Slowly but surely, the memory manufacturers are announcing that they will have more RDRAM production capacity by the end of the year. Samsung’s been the most aggressive in announcing that they will jump from a capacity of 2,000,000 chips a month to 10,000,000 a month in the second half of the year. Others have announced smaller, but still significant, increases in capacity by the end of the year.
It’s probably safe to say that production capacity for RDRAMs will be around 30,000,000 chips a month by the end of the year, maybe more – not all the major players have announced numbers.
Please note that I’m saying “production capacity,” not production. Nobody said they would going to make that much, just that they would be prepared to.
Even assuming 30,000,000 chips a month, though, that’s a decent but not huge chunk of the memory market and it creates essentially two production lines: SDRAM and RDRAM. The companies expect to do fine with SDRAM products. DDR is just a minor variation on the song they’ve learned to play so well.
Nor do memory manufacturers live on Intel desktop sales alone. I’m not talking about AMD (though any help is welcome). I’m talking about servers.
Servers Have More To Remember
Intel doesn’t worry quite as much about servers as much as the memory manufacturers. The reason is simple; Intel only sells one or two or four or eight processors for the vast, vast majority of servers (and most are probably just one or two). Servers represent only about 5% of the machines being sold. However, between them and the communications industry, they use almost as much memory as desktop machines today and are expected to use more by 2002. This is to be expected – after all, what fuels the Internet?

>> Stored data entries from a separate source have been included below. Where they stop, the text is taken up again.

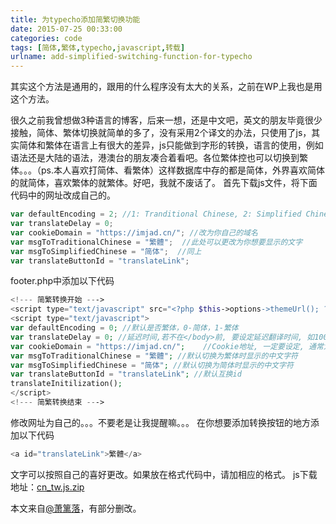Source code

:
 ```yaml
---
title: 为typecho添加简繁切换功能
date: 2015-07-25 00:33:00
categories: code
tags: [简体,繁体,typecho,javascript,转载]
urlname: add-simplified-switching-function-for-typecho
---
```

其实这个方法是通用的，跟用的什么程序没有太大的关系，之前在WP上我也是用这个方法。

很久之前我曾想做3种语言的博客，后来一想，还是中文吧，英文的朋友毕竟很少接触，简体、繁体切换就简单的多了，没有采用2个译文的办法，只使用了js，其实简体和繁体在语言上有很大的差异，js只能做到字形的转换，语言的使用，例如语法还是大陆的语法，港澳台的朋友凑合着看吧。各位繁体控也可以切换到繁体。。。（ps.本人喜欢打简体、看繁体）这样数据库中存的都是简体，外界喜欢简体的就简体，喜欢繁体的就繁体。好吧，我就不废话了。
首先下载js文件，将下面代码中的网址改成自己的。
```javascript
var defaultEncoding = 2; //1: Tranditional Chinese, 2: Simplified Chinese
var translateDelay = 0;
var cookieDomain = "https://imjad.cn/"; //改为你自己的域名
var msgToTraditionalChinese = "繁體";  //此处可以更改为你想要显示的文字
var msgToSimplifiedChinese = "简体";  //同上
var translateButtonId = "translateLink";
```
footer.php中添加以下代码
```php
<!--- 简繁转换开始 --->
<script type="text/javascript" src="<?php $this->options->themeUrl(); ?>js/cn_tw.js"></script> // 此处地址改为你的js文件地址
<script type="text/javascript">
var defaultEncoding = 0; //默认是否繁体，0-简体，1-繁体
var translateDelay = 0; //延迟时间,若不在</body>前, 要设定延迟翻译时间, 如100表示100ms,默认为0
var cookieDomain = "https://imjad.cn/";    //Cookie地址, 一定要设定, 通常为你的网址
var msgToTraditionalChinese = "繁體"; //默认切换为繁体时显示的中文字符
var msgToSimplifiedChinese = "简体"; //默认切换为简体时显示的中文字符
var translateButtonId = "translateLink"; //默认互换id
translateInitilization();
</script>
<!--- 简繁转换结束 --->
```
修改网址为自己的。。。不要老是让我提醒嘛。。。
在你想要添加转换按钮的地方添加以下代码
```php
<a id="translateLink">繁體</a>
```
文字可以按照自己的喜好更改。如果放在格式代码中，请加相应的格式。
js下载地址：[cn_tw.js.zip][1]

本文来自[@萧篱落][2]，有部分删改。


  [1]: https://imjad.cn/cn_tw.js.zip
  [2]: http://xiaoliluo.com/63.html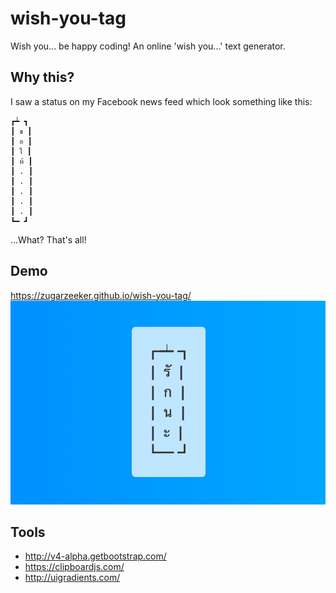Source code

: # wish-you-tag
Wish you... be happy coding! An online 'wish you...' text generator.

## Why this?
I saw a status on my Facebook news feed which look something like this:
```
┏┷ ┓
┃ ข ┃
┃ อ ┃
┃ ใ ┃
┃ ห้ ┃
┃ . ┃
┃ . ┃
┃ . ┃
┃ . ┃
┃ . ┃
┗━ ┛
```

...What? That's all!


## Demo
https://zugarzeeker.github.io/wish-you-tag/
![Demo :)](img/ogimg-v2.png)

## Tools
* http://v4-alpha.getbootstrap.com/
* https://clipboardjs.com/
* http://uigradients.com/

Servers use a lot of memory nowadays (the average 2-way machine uses 1.5Gb, and average 4-way uses 3Gb), and those totals are expected to double in the next two years. (Statistics from slides at the DDR conference available HERE). The memory in those machines will be DDR (and SDRAM), not RDRAM. Not even Intel is using RDRAM for any of its new server chips. So even if RAMBUS ends up ruling the desktop, there will still be a very sizable market for DDR/SDRAM.
The issue for the memory manufacturers is not “DDR or RDRAM.” It is “DDR and . . . uhh . . . RDRAM??” They would much rather say just DDR. It would make their lives much easier, and manufacturing cheaper.
RDRAM does the opposite, so if memory manufacturers are plugging along very happily with the status quo, you’re going to have to make it worth their while to disrupt things, cost them a good deal of money to implement, mess up their economies of scale a bit, and make them lose more units than the units they would replace during a time of shortage. In short, big contracts at big prices. You don’t do that, maybe they don’t produce what you want when you want. Very inconvenient for Willamette product launches, isn’t it? Hey, we didn’t tell you to go with RDRAM.
We’ll talk a lot more about this the next segment.
Royalties
The current royalty structure for RAMBUS memory and controllers is about 2% for the memory and 4-5% for the memory controllers. At current prices, maybe $10-12 per $500 RIMM; if RDRAM were selling for $200, we’re talking about $5 a RIMM.
How much of a financial burden is that? That depends.
Let’s pretend DDR costs $80 for 128MB and the memory manufacturers sell it for $100. Let’s pretend RDRAM costs $100 per 128Mb RIMM, plus a $3 royalty to RAMBUS.
- If you can sell the RIMM for more than $130, the additional royalty is no problem at all, since the increased sales price (including the royalty) produces more of a profit percentage (and dollars) than the SDRAM sale.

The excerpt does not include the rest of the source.